This is the official dataset repository for SciReviewGen: A Large-scale Dataset for Automatic Literature Review Generation in ACL findings 2023.
- split_survey_df: The split version of SciReviewGen, which aims to generate literature review chapters
- original_survey_df: The original version of SciReviewGen, which aims to generate the entire text of literature reviews
- summarization_csv: CSV files suitable for summarization task. You can apply them to HuggingFace's official sample codes
- Row:
- literature review chapter or the entire text of literature review
- Column:
- paper_id: paper_id used in S2ORC
- title: title of the literature review
- abstract: abstract of the literature review
- section: chapter title
- text: body text of literature review chapter or literature review paper
- n_bibs: number of the cited papers that can be used as inputs
- n_nonbibs: number of the cited papers that cannot be used as inputs
- bib_titles: titles of the cited papers
- bib_abstracts: abstracts of the cited papers
- bib_citing_sentences: citing sentences that cite the cited papers
- split: train/val/test split
- Row:
- literature review chapter
- Column:
- reference:
literature review title <s> chapter title <s> abstract of cited paper 1 <s> BIB001 </s> literature review title <s> chapter title <s> abstract of cited paper 2 <s> BIB002 </s> ...
- target: literature review chapter
- reference:
- Python 3.9
- Run the following command to clone the repository and install the required packages
git clone https://github.com/tetsu9923/SciReviewGen.git
cd SciReviewGen
pip install -r requirements.txt
- Download S2ORC (We use the version released on 2020-07-05, which contains papers up until 2020-04-14)
- Run the following command:
python json_to_df.py \
-s2orc_path <Path to the S2ORC full dataset directory (Typically ".../s2orc/full/20200705v1/full")> \
-dataset_path <Path to the generated dataset> \
--field <Optional: the field of the literature reviews (mag_field_of_study in S2ORC, default="Computer Science")>
The metadata and pdf parses of the candidates for the literature reviews and the cited papers are stored in dataset_path (in the form of pandas dataframe).
- Run the following command:
python make_section_df.py \
-dataset_path <Path to the generated dataset> \
--version <Optional: the version of SciReviewGen ("split" or "original", default="split")>
The SciReviewGen dataset (split_survey_df.pkl or original_survey_df.pkl) is stored in dataset_path (in the form of pandas dataframe).
filtered_dict.pkl
gives the list of literature reviews after filtering by the SciBERT-based classifier (Section 3.2).

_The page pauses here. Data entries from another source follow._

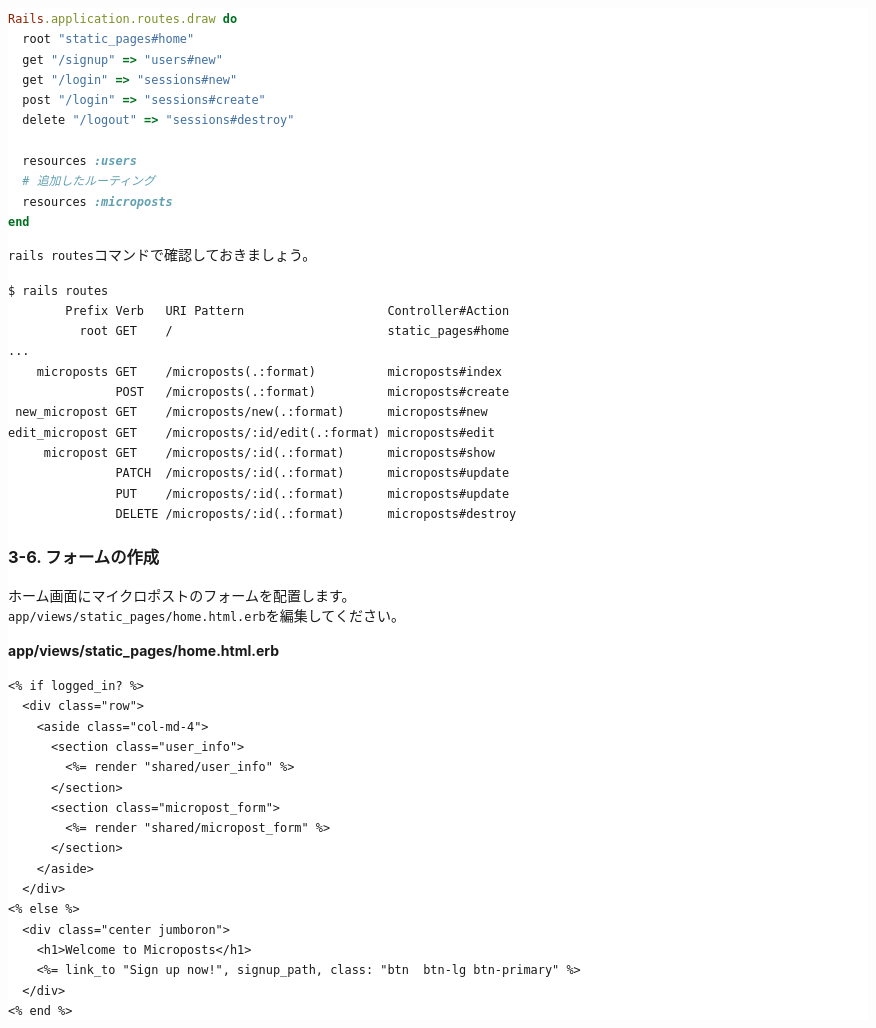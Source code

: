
 ```ruby
Rails.application.routes.draw do
  root "static_pages#home"
  get "/signup" => "users#new"
  get "/login" => "sessions#new"
  post "/login" => "sessions#create"
  delete "/logout" => "sessions#destroy"
  
  resources :users
  # 追加したルーティング
  resources :microposts
end
```

`rails routes`コマンドで確認しておきましょう。

```
$ rails routes
        Prefix Verb   URI Pattern                    Controller#Action
          root GET    /                              static_pages#home
...
    microposts GET    /microposts(.:format)          microposts#index
               POST   /microposts(.:format)          microposts#create
 new_micropost GET    /microposts/new(.:format)      microposts#new
edit_micropost GET    /microposts/:id/edit(.:format) microposts#edit
     micropost GET    /microposts/:id(.:format)      microposts#show
               PATCH  /microposts/:id(.:format)      microposts#update
               PUT    /microposts/:id(.:format)      microposts#update
               DELETE /microposts/:id(.:format)      microposts#destroy
```

### 3-6. フォームの作成

ホーム画面にマイクロポストのフォームを配置します。  
`app/views/static_pages/home.html.erb`を編集してください。

**app/views/static_pages/home.html.erb**

```erb
<% if logged_in? %>
  <div class="row">
    <aside class="col-md-4">
      <section class="user_info">
        <%= render "shared/user_info" %>
      </section>
      <section class="micropost_form">
        <%= render "shared/micropost_form" %>
      </section>
    </aside>
  </div>
<% else %>
  <div class="center jumboron">
    <h1>Welcome to Microposts</h1>
    <%= link_to "Sign up now!", signup_path, class: "btn  btn-lg btn-primary" %>
  </div>
<% end %>
```
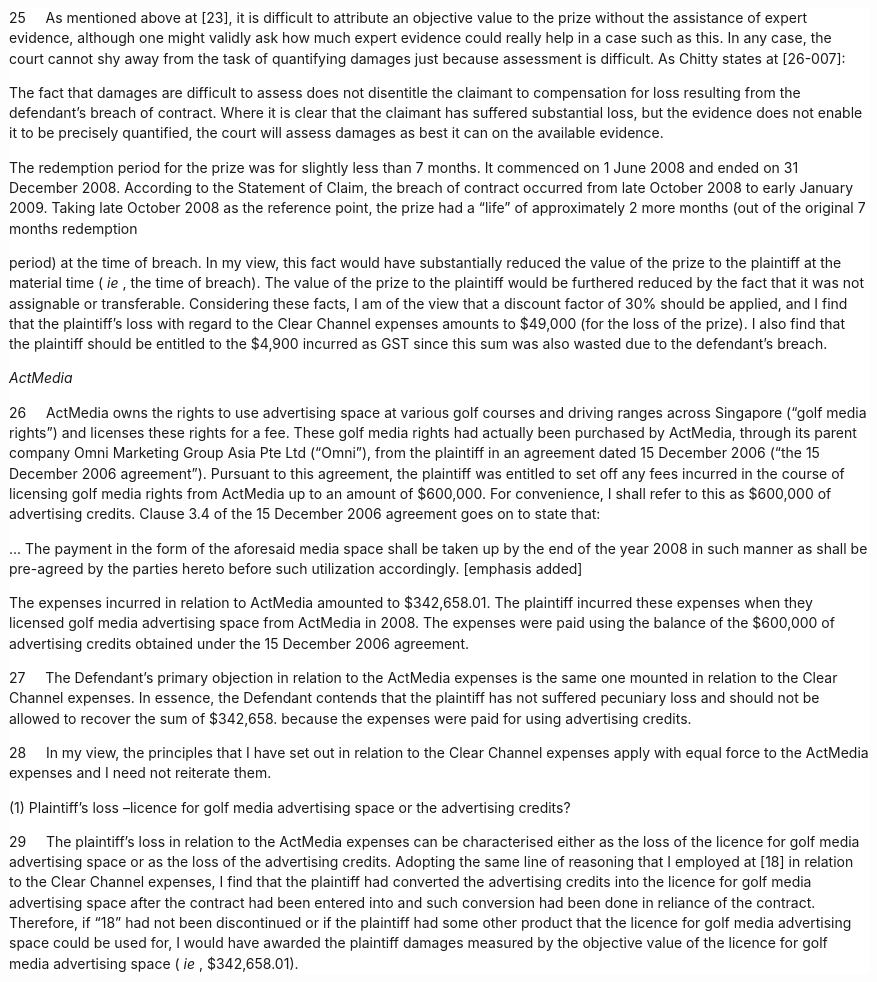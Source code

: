 25     As mentioned above at [23], it is difficult to attribute an objective value to the prize without the assistance of expert evidence, although one might validly ask how much expert evidence could really help in a case such as this. In any case, the court cannot shy away from the task of quantifying damages just because assessment is difficult. As Chitty states at [26-007]: 

 The fact that damages are difficult to assess does not disentitle the claimant to compensation for loss resulting from the defendant’s breach of contract. Where it is clear that the claimant has suffered substantial loss, but the evidence does not enable it to be precisely quantified, the court will assess damages as best it can on the available evidence. 

The redemption period for the prize was for slightly less than 7 months. It commenced on 1 June 2008 and ended on 31 December 2008. According to the Statement of Claim, the breach of contract occurred from late October 2008 to early January 2009. Taking late October 2008 as the reference point, the prize had a “life” of approximately 2 more months (out of the original 7 months redemption 


period) at the time of breach. In my view, this fact would have substantially reduced the value of the prize to the plaintiff at the material time ( _ie_ , the time of breach). The value of the prize to the plaintiff would be furthered reduced by the fact that it was not assignable or transferable. Considering these facts, I am of the view that a discount factor of 30% should be applied, and I find that the plaintiff’s loss with regard to the Clear Channel expenses amounts to $49,000 (for the loss of the prize). I also find that the plaintiff should be entitled to the $4,900 incurred as GST since this sum was also wasted due to the defendant’s breach. 

_ActMedia_ 

26     ActMedia owns the rights to use advertising space at various golf courses and driving ranges across Singapore (“golf media rights”) and licenses these rights for a fee. These golf media rights had actually been purchased by ActMedia, through its parent company Omni Marketing Group Asia Pte Ltd (“Omni”), from the plaintiff in an agreement dated 15 December 2006 (“the 15 December 2006 agreement”). Pursuant to this agreement, the plaintiff was entitled to set off any fees incurred in the course of licensing golf media rights from ActMedia up to an amount of $600,000. For convenience, I shall refer to this as $600,000 of advertising credits. Clause 3.4 of the 15 December 2006 agreement goes on to state that: 

 ... The payment in the form of the aforesaid media space shall be taken up by the end of the year 2008 in such manner as shall be pre-agreed by the parties hereto before such utilization accordingly. [emphasis added] 

The expenses incurred in relation to ActMedia amounted to $342,658.01. The plaintiff incurred these expenses when they licensed golf media advertising space from ActMedia in 2008. The expenses were paid using the balance of the $600,000 of advertising credits obtained under the 15 December 2006 agreement. 

27     The Defendant’s primary objection in relation to the ActMedia expenses is the same one mounted in relation to the Clear Channel expenses. In essence, the Defendant contends that the plaintiff has not suffered pecuniary loss and should not be allowed to recover the sum of $342,658. because the expenses were paid for using advertising credits. 

28     In my view, the principles that I have set out in relation to the Clear Channel expenses apply with equal force to the ActMedia expenses and I need not reiterate them. 

(1) Plaintiff’s loss –licence for golf media advertising space or the advertising credits? 

29     The plaintiff’s loss in relation to the ActMedia expenses can be characterised either as the loss of the licence for golf media advertising space or as the loss of the advertising credits. Adopting the same line of reasoning that I employed at [18] in relation to the Clear Channel expenses, I find that the plaintiff had converted the advertising credits into the licence for golf media advertising space after the contract had been entered into and such conversion had been done in reliance of the contract. Therefore, if “18” had not been discontinued or if the plaintiff had some other product that the licence for golf media advertising space could be used for, I would have awarded the plaintiff damages measured by the objective value of the licence for golf media advertising space ( _ie_ , $342,658.01). 
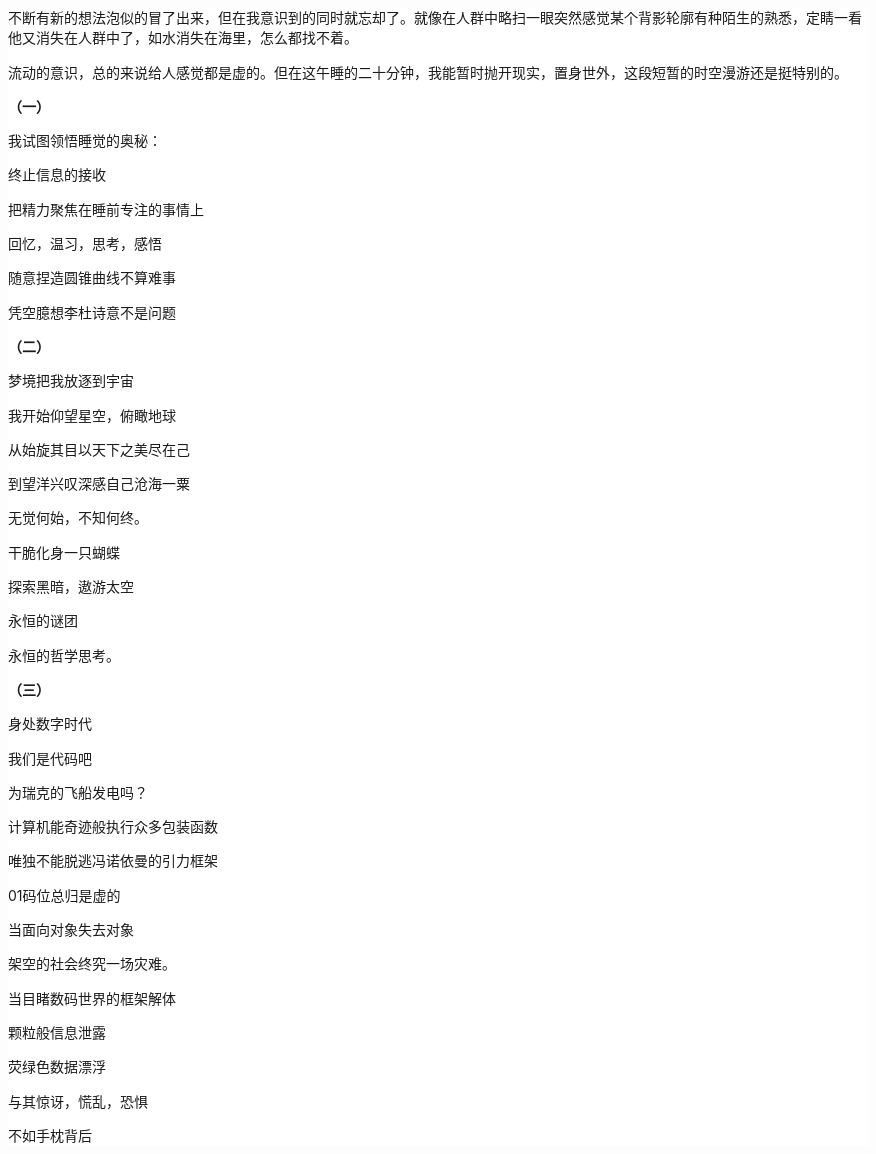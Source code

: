 不断有新的想法泡似的冒了出来，但在我意识到的同时就忘却了。就像在人群中略扫一眼突然感觉某个背影轮廓有种陌生的熟悉，定睛一看他又消失在人群中了，如水消失在海里，怎么都找不着。

流动的意识，总的来说给人感觉都是虚的。但在这午睡的二十分钟，我能暂时抛开现实，置身世外，这段短暂的时空漫游还是挺特别的。

**（一）**

我试图领悟睡觉的奥秘：

终止信息的接收

把精力聚焦在睡前专注的事情上

回忆，温习，思考，感悟

随意捏造圆锥曲线不算难事

凭空臆想李杜诗意不是问题

**（二）**

梦境把我放逐到宇宙

我开始仰望星空，俯瞰地球

从始旋其目以天下之美尽在己

到望洋兴叹深感自己沧海一粟

无觉何始，不知何终。

干脆化身一只蝴蝶

探索黑暗，遨游太空

永恒的谜团

永恒的哲学思考。

**（三）**

身处数字时代

我们是代码吧

为瑞克的飞船发电吗？

计算机能奇迹般执行众多包装函数

唯独不能脱逃冯诺依曼的引力框架

01码位总归是虚的

当面向对象失去对象

架空的社会终究一场灾难。

当目睹数码世界的框架解体

颗粒般信息泄露

荧绿色数据漂浮

与其惊讶，慌乱，恐惧

不如手枕背后
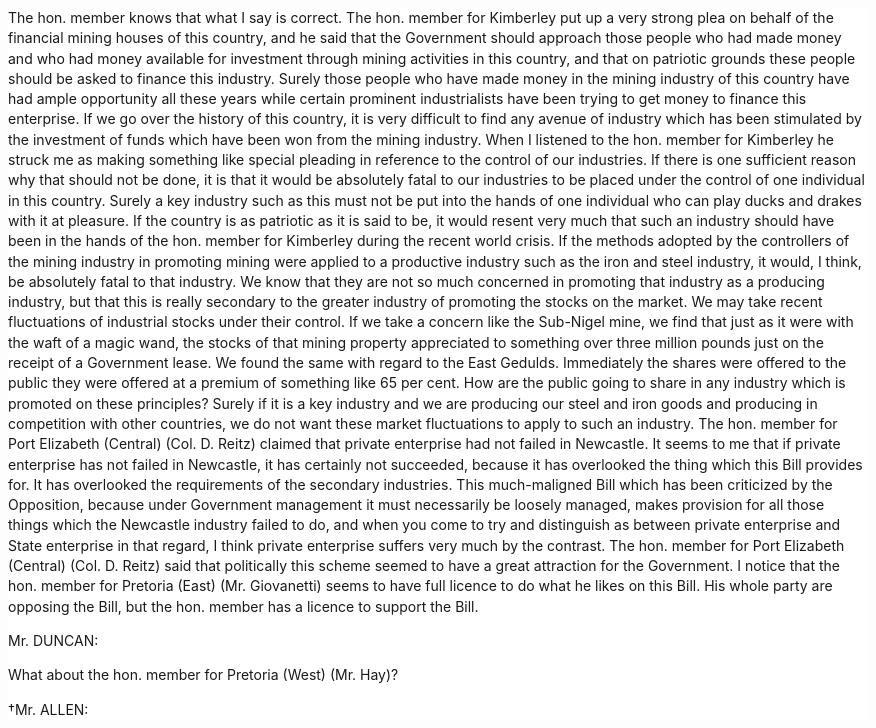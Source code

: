 <p>The hon. member knows that what I say is correct. The hon. member for Kimberley put up a very strong plea on behalf of the financial mining houses of this country, and he said that the Government should approach those people who had made money and who had money available for investment through mining activities in this country, and that on patriotic grounds these people should be asked to finance this industry. Surely those people who have made money in the mining industry of this country have had ample opportunity all these years while certain prominent industrialists have been trying to get money to finance this enterprise. If we go over the history of this country, it is very difficult to find any avenue of industry which has been stimulated by the investment of funds which have been won from the mining industry. When I listened to the hon. member for Kimberley he struck me as making something like special pleading in reference to the control of our industries. If there is one sufficient reason why that should not be done, it is that it would be absolutely fatal to our industries to be placed under the control of one individual in this country. Surely a key industry such as this must not be put into the hands of one individual who can play ducks and drakes with it at pleasure. If the country is as patriotic as it is said to be, it would resent very much that such an industry should have been in the hands of the hon. member for Kimberley during the recent world crisis. If the methods adopted by the controllers of the mining industry in promoting mining were applied to a productive industry such as the iron and steel industry, it would, I think, be absolutely fatal to that industry. We know that they are not so much concerned in promoting that industry as a producing industry, but that this is really secondary to the greater industry of promoting the stocks on the market. We may take recent fluctuations of industrial stocks under their control. If we take a concern like the Sub-Nigel mine, we find that just as it were with the waft of a magic wand, the stocks of that mining property appreciated to something over three million pounds just on the receipt of a Government lease. We found the same with regard to the East Gedulds. Immediately the shares were offered to the public they were offered at a premium of something like 65 per cent. How are the public going to share in any industry which is promoted on these principles? Surely if it is a key industry and we are producing our steel and iron goods and producing in competition with other countries, we do not want these market fluctuations to apply to such an industry. The hon. member for Port Elizabeth (Central) (Col. D. Reitz) claimed that private enterprise had not failed in Newcastle. It seems to me that if private enterprise has not failed in Newcastle, it has certainly not succeeded, because it has overlooked the thing which this Bill provides for. It has overlooked the requirements of the secondary industries. This much-maligned Bill which has been criticized by the Opposition, because under Government management it must necessarily be loosely managed, makes provision for all those things which the Newcastle industry failed to do, and when you come to try and distinguish as between private enterprise and State enterprise <span class="col_187-188" refersTo="page_0160"/>in that regard, I think private enterprise suffers very much by the contrast. The hon. member for Port Elizabeth (Central) (Col. D. Reitz) said that politically this scheme seemed to have a great attraction for the Government. I notice that the hon. member for Pretoria (East) (Mr. Giovanetti) seems to have full licence to do what he likes on this Bill. His whole party are opposing the Bill, but the hon. member has a licence to support the Bill.</p>

</speech>

<speech by="#duncan">

<from>Mr. <person refersTo="hansard_za">DUNCAN</person>:</from>

<p>What about the hon. member for Pretoria (West) (Mr. Hay)?</p>

</speech>

<speech by="#allen">

<from>&#x2020;Mr. <person refersTo="hansard_za">ALLEN</person>:</from>
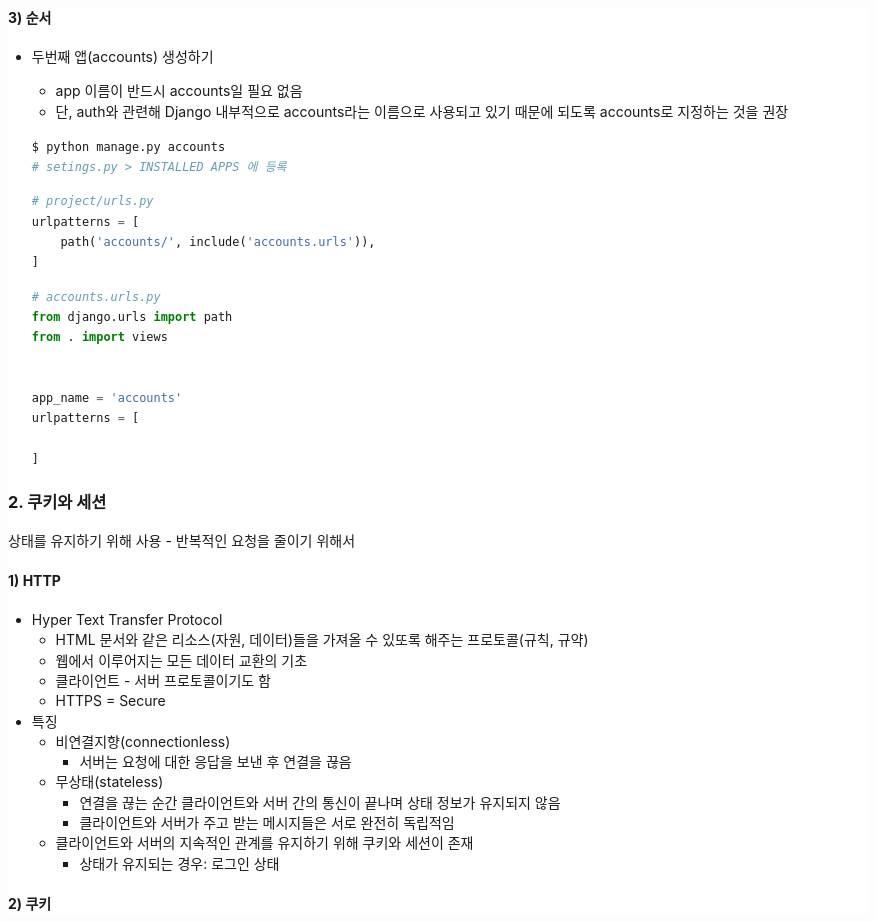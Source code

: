 

#### 3) 순서

* 두번째 앱(accounts) 생성하기

  * app 이름이 반드시 accounts일 필요 없음
  * 단,  auth와 관련해 Django 내부적으로 accounts라는 이름으로 사용되고 있기 때문에 되도록 accounts로 지정하는 것을 권장

  ```bash
  $ python manage.py accounts
  # setings.py > INSTALLED APPS 에 등록
  
  ```

  ```python
  # project/urls.py
  urlpatterns = [
      path('accounts/', include('accounts.urls')),
  ]
  ```

  ```python
  # accounts.urls.py
  from django.urls import path
  from . import views
  
  
  app_name = 'accounts'
  urlpatterns = [
      
  ]
  ```



### 2. 쿠키와 세션

상태를 유지하기 위해 사용 - 반복적인 요청을 줄이기 위해서

#### 1) HTTP

* Hyper Text Transfer Protocol
  * HTML  문서와 같은 리소스(자원, 데이터)들을 가져올 수 있또록 해주는 프로토콜(규칙, 규약)
  * 웹에서 이루어지는 모든 데이터 교환의 기초
  * 클라이언트 - 서버 프로토콜이기도 함
  * HTTPS = Secure
* 특징
  * 비연결지향(connectionless)
    * 서버는 요청에 대한 응답을 보낸 후 연결을 끊음
  * 무상태(stateless)
    * 연결을 끊는 순간 클라이언트와 서버 간의 통신이 끝나며 상태 정보가 유지되지 않음
    * 클라이언트와 서버가 주고 받는 메시지들은 서로 완전히 독립적임
  * 클라이언트와 서버의 지속적인 관계를 유지하기 위해 쿠키와 세션이 존재
    * 상태가 유지되는 경우: 로그인 상태

#### 2) 쿠키
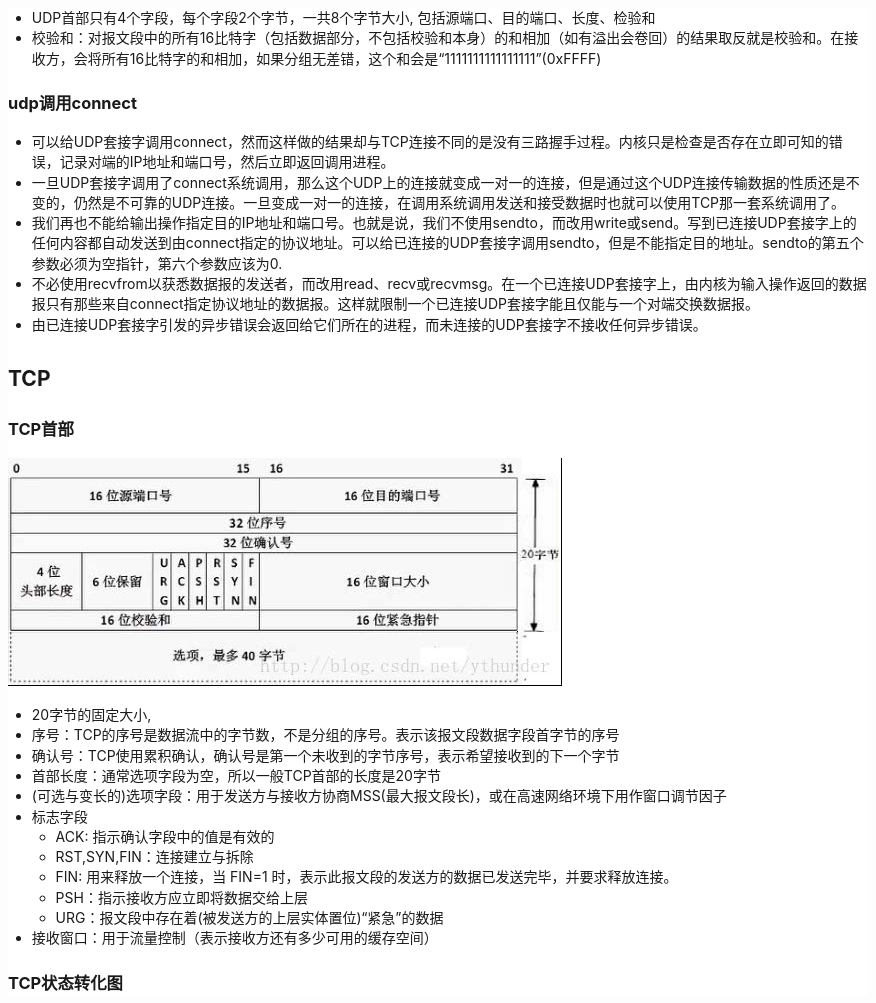 * UDP首部只有4个字段，每个字段2个字节，一共8个字节大小, 包括源端口、目的端口、长度、检验和
* 校验和：对报文段中的所有16比特字（包括数据部分，不包括校验和本身）的和相加（如有溢出会卷回）的结果取反就是校验和。在接收方，会将所有16比特字的和相加，如果分组无差错，这个和会是“1111111111111111”(0xFFFF)
### udp调用connect
* 可以给UDP套接字调用connect，然而这样做的结果却与TCP连接不同的是没有三路握手过程。内核只是检查是否存在立即可知的错误，记录对端的IP地址和端口号，然后立即返回调用进程。
* 一旦UDP套接字调用了connect系统调用，那么这个UDP上的连接就变成一对一的连接，但是通过这个UDP连接传输数据的性质还是不变的，仍然是不可靠的UDP连接。一旦变成一对一的连接，在调用系统调用发送和接受数据时也就可以使用TCP那一套系统调用了。
* 我们再也不能给输出操作指定目的IP地址和端口号。也就是说，我们不使用sendto，而改用write或send。写到已连接UDP套接字上的任何内容都自动发送到由connect指定的协议地址。可以给已连接的UDP套接字调用sendto，但是不能指定目的地址。sendto的第五个参数必须为空指针，第六个参数应该为0. 
* 不必使用recvfrom以获悉数据报的发送者，而改用read、recv或recvmsg。在一个已连接UDP套接字上，由内核为输入操作返回的数据报只有那些来自connect指定协议地址的数据报。这样就限制一个已连接UDP套接字能且仅能与一个对端交换数据报。 
* 由已连接UDP套接字引发的异步错误会返回给它们所在的进程，而未连接的UDP套接字不接收任何异步错误。 

## TCP
### TCP首部
![TCP首部](pic/TCP首部.jpg)
* 20字节的固定大小,
* 序号：TCP的序号是数据流中的字节数，不是分组的序号。表示该报文段数据字段首字节的序号
* 确认号：TCP使用累积确认，确认号是第一个未收到的字节序号，表示希望接收到的下一个字节
* 首部长度：通常选项字段为空，所以一般TCP首部的长度是20字节
* (可选与变长的)选项字段：用于发送方与接收方协商MSS(最大报文段长)，或在高速网络环境下用作窗口调节因子
* 标志字段 
    * ACK: 指示确认字段中的值是有效的
    * RST,SYN,FIN：连接建立与拆除
    * FIN: 用来释放一个连接，当 FIN=1 时，表示此报文段的发送方的数据已发送完毕，并要求释放连接。
    * PSH：指示接收方应立即将数据交给上层
    * URG：报文段中存在着(被发送方的上层实体置位)“紧急”的数据
* 接收窗口：用于流量控制（表示接收方还有多少可用的缓存空间）

### TCP状态转化图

- Run the following command:
python make_summarization_csv.py \
-dataset_path <Path to the generated dataset>
The csv files for summarization (train.csv, val.csv, and test.csv) are stored in dataset_path.
If you train QFiD on the generated csv files, add --for_qfid
argument as below.
python make_summarization_csv.py \
-dataset_path <Path to the generated dataset> \
--for_qfid
We trained the SciBERT-based literature review classifier. The model weights are available here.
We proposed Query-weighted Fusion-in-Decoder (QFiD) that explicitly considers the relevance of each input document to the queries.
You can train QFiD on SciReviewGen csv data (Make sure that you passed --for_qfid
argument when executing make_summarization_csv.py
).
- Modify qfid/train.sh (CUDA_VISIBLE_DEVICES, csv file path, outpput_dir, and num_train_epochs)
- Run the following command:
cd qfid
./train.sh
- Modify qfid/test.sh (CUDA_VISIBLE_DEVICES, csv file path, outpput_dir, and num_train_epochs. Please set num_train_epochs as the number of epochs you trained in total)
- Run the following command:
./test.sh
- SciReviewGen is released under CC BY-NC 4.0. You can use SciReviewGen for only non-commercial purposes.
- SciReviewGen is created based on S2ORC. Note that S2ORC is released under CC BY-NC 4.0, which allows users to copy and redistribute for only non-commercial purposes.